● **WORK ORDER**
All lines containing the string "LocationUpdateService" must be copied from the entries.

● **INPUT**
════════

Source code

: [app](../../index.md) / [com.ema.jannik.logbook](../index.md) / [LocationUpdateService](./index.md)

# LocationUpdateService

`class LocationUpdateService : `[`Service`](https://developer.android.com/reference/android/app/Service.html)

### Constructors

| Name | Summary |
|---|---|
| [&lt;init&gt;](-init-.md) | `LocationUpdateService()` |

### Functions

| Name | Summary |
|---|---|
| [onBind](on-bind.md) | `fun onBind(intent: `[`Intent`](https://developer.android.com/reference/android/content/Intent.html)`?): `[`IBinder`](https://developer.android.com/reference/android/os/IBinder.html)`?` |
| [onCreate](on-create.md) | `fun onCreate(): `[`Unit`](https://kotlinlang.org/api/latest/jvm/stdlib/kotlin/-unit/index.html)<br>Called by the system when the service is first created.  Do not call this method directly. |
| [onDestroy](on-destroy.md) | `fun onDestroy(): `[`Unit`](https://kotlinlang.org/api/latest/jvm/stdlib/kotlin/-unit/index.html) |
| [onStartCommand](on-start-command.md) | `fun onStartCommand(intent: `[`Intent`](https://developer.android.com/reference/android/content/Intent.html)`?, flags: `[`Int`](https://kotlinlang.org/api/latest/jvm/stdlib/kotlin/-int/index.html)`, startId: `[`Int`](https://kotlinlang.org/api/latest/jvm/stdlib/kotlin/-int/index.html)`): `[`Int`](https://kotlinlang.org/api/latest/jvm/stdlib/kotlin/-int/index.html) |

════════

● **PROBLEM SOLUTION**
: [app](../../index.md) / [com.ema.jannik.logbook](../index.md) / [LocationUpdateService](./index.md)
# LocationUpdateService
`class LocationUpdateService : `[`Service`](https://developer.android.com/reference/android/app/Service.html)
| [&lt;init&gt;](-init-.md) | `LocationUpdateService()` |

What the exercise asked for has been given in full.